- **EXTRACTED RECORDS**
/---

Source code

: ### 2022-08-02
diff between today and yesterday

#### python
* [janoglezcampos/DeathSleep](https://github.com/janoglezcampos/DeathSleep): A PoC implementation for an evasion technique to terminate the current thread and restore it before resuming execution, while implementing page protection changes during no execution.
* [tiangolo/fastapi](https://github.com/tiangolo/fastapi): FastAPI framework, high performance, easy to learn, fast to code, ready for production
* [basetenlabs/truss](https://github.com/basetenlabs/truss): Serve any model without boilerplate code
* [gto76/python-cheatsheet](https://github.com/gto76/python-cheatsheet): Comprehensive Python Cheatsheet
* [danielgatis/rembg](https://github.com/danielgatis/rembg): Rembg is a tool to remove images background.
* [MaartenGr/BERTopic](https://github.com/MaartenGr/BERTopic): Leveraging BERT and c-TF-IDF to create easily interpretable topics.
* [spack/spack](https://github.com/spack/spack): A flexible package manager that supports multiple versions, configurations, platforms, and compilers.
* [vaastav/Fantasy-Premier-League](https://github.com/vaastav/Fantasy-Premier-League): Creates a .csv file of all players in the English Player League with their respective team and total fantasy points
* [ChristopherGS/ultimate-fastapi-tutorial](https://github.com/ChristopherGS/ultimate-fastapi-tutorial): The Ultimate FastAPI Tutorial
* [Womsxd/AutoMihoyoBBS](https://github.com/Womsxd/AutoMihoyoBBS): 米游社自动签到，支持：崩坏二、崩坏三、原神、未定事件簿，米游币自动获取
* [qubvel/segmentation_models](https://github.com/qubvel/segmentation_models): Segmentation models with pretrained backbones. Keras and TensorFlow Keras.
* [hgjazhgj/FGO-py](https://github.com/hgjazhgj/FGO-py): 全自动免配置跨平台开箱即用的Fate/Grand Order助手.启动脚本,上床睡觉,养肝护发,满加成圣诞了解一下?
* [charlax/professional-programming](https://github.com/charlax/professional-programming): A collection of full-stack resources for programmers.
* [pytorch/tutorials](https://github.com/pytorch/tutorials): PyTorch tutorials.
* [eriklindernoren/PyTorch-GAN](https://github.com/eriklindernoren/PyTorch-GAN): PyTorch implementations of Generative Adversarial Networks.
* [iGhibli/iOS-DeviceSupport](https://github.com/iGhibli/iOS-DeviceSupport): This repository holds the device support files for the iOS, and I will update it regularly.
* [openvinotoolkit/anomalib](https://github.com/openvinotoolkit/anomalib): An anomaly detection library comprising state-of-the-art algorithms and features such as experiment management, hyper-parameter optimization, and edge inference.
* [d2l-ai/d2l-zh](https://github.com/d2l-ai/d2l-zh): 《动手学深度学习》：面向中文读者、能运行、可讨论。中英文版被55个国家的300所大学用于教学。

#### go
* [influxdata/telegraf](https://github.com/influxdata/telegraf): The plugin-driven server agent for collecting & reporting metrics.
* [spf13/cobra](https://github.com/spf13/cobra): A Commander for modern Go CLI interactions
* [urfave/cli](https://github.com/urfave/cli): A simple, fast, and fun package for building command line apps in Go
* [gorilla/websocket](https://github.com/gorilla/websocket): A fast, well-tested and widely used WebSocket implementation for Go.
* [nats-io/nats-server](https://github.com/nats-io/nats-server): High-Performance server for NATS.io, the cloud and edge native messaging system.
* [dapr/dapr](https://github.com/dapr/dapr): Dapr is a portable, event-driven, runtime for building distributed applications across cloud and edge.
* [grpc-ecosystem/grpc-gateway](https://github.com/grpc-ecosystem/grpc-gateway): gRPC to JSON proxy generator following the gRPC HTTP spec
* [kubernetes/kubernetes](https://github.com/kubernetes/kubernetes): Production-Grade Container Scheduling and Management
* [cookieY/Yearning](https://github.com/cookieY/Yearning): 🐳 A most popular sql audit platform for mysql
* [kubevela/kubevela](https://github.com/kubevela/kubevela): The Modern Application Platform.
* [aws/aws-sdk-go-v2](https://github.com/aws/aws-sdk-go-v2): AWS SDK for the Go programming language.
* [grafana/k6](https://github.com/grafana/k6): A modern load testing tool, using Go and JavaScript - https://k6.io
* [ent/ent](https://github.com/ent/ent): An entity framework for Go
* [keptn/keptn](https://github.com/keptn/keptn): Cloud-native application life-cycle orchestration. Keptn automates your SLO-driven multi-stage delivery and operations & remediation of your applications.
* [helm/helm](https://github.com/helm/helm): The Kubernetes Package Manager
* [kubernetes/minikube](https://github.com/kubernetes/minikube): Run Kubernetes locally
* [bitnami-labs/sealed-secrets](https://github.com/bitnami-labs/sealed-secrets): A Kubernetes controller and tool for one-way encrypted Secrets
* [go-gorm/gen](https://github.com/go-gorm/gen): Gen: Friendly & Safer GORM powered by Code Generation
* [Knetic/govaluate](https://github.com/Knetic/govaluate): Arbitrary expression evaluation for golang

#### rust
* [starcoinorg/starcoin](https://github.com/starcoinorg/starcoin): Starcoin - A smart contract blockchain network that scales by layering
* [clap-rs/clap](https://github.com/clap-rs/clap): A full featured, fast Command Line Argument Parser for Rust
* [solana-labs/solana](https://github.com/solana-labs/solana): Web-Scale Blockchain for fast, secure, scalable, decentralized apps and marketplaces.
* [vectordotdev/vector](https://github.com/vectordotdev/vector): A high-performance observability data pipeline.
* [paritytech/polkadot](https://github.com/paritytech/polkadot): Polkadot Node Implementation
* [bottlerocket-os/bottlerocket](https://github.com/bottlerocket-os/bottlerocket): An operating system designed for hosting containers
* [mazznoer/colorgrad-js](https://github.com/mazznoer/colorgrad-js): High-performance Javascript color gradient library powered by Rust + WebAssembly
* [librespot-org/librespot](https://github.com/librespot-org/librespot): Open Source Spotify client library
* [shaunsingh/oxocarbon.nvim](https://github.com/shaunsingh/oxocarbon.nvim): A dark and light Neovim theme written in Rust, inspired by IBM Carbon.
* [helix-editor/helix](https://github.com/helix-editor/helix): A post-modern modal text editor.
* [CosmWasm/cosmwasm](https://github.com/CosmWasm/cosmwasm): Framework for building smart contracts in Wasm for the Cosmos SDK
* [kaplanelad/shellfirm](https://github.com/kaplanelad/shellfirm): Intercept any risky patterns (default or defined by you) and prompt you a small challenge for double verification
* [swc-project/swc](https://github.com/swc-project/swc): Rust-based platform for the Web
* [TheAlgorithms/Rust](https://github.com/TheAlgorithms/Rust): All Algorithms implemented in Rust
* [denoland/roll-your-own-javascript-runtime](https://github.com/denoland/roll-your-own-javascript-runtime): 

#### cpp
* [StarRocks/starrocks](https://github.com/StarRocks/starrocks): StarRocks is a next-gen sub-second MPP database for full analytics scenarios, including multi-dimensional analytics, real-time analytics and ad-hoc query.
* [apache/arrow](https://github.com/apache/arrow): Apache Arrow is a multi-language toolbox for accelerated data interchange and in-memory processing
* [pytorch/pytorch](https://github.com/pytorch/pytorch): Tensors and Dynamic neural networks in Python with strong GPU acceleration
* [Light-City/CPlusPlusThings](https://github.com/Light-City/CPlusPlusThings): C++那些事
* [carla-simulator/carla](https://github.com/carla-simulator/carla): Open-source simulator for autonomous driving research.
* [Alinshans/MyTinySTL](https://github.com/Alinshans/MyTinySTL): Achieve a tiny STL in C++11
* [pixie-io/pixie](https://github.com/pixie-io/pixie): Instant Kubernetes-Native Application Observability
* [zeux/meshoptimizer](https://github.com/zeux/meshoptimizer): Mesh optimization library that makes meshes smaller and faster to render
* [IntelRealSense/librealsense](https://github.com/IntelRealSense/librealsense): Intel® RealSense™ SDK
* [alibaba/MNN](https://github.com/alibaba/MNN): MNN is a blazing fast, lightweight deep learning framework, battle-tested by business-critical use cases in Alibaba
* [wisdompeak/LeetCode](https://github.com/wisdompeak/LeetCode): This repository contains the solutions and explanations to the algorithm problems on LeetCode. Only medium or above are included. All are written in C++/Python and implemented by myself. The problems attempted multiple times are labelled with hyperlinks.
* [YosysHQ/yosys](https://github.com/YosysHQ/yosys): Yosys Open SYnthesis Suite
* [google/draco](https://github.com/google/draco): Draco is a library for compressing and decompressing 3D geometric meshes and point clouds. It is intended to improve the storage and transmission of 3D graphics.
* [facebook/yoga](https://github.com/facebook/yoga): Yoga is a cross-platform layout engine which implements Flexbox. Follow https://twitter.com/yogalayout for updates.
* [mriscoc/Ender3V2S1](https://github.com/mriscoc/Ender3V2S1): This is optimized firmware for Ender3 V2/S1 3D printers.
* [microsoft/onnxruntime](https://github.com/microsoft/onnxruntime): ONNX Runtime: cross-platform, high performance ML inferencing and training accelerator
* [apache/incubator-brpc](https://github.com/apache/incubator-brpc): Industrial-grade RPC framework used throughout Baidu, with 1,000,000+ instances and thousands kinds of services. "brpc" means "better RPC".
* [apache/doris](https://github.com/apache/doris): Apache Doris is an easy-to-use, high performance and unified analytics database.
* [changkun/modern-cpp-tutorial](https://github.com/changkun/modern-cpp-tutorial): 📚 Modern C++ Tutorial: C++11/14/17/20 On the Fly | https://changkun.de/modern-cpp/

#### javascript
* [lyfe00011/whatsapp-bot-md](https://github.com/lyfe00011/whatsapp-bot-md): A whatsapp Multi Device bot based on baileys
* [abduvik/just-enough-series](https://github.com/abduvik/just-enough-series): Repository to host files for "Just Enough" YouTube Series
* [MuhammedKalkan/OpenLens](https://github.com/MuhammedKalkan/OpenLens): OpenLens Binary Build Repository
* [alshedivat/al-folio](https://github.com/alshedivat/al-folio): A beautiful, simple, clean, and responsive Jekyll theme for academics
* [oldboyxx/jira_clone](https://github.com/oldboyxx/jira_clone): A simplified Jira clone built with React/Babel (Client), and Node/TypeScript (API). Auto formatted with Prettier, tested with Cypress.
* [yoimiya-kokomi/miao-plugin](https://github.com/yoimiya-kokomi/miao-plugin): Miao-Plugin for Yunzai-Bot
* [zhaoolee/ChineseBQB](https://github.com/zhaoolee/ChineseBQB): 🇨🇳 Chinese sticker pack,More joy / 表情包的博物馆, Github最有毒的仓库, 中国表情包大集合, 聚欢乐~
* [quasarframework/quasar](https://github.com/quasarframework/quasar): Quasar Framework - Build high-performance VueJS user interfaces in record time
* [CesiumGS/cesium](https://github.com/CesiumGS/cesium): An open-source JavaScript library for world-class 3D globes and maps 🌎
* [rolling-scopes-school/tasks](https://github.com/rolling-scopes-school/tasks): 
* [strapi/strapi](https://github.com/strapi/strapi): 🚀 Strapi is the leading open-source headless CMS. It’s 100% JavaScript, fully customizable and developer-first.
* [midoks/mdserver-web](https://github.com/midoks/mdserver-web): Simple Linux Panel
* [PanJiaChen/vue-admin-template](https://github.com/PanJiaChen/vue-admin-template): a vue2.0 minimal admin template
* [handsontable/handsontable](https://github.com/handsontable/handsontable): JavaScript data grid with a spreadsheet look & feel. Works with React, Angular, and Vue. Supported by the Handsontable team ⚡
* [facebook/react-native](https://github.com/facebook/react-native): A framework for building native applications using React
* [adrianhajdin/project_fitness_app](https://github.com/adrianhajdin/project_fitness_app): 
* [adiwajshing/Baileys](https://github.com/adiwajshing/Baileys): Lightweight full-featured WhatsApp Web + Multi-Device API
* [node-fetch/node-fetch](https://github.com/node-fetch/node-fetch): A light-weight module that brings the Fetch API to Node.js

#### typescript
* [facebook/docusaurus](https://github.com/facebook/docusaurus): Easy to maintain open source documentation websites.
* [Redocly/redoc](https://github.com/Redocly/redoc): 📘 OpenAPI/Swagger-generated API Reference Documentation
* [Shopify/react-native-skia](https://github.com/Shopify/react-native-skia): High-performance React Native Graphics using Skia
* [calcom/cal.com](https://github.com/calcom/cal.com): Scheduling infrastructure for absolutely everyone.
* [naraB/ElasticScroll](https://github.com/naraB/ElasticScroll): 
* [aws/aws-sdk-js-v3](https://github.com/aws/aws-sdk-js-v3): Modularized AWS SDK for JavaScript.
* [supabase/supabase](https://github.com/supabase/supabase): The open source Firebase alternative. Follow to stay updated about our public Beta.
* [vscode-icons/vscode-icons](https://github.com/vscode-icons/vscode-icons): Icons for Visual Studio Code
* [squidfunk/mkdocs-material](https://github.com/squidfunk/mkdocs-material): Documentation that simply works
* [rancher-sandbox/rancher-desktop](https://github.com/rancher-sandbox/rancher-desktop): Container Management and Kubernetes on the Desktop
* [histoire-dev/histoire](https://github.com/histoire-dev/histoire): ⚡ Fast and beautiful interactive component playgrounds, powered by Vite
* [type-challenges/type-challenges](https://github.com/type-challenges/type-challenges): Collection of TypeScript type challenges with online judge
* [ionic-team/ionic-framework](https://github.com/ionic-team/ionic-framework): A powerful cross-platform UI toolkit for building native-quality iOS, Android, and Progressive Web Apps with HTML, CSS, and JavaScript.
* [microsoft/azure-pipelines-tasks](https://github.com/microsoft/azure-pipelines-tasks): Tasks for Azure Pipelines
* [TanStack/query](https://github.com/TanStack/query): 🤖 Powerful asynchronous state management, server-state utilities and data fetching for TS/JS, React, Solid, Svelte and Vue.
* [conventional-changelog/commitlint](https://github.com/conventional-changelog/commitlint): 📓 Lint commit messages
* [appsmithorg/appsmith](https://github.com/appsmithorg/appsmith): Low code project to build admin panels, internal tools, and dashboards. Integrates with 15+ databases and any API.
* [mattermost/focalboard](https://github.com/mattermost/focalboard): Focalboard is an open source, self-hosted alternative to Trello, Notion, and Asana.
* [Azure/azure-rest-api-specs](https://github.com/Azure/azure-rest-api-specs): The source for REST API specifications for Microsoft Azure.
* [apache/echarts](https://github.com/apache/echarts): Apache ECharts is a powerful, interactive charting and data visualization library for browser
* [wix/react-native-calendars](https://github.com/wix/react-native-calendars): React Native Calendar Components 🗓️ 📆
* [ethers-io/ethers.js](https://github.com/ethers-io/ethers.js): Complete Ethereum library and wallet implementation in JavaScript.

\---

- **WHAT NEEDS TO BE DONE**
Your answer should be the lines of the listing above between the line holding "strong GPU acceleration" and the line holding "Kubernetes-Native Application Observability", inclusive, restated word for word and alone.

- **EXERCISE ANSWER**
* [pytorch/pytorch](https://github.com/pytorch/pytorch): Tensors and Dynamic neural networks in Python with strong GPU acceleration
* [Light-City/CPlusPlusThings](https://github.com/Light-City/CPlusPlusThings): C++那些事
* [carla-simulator/carla](https://github.com/carla-simulator/carla): Open-source simulator for autonomous driving research.
* [Alinshans/MyTinySTL](https://github.com/Alinshans/MyTinySTL): Achieve a tiny STL in C++11
* [pixie-io/pixie](https://github.com/pixie-io/pixie): Instant Kubernetes-Native Application Observability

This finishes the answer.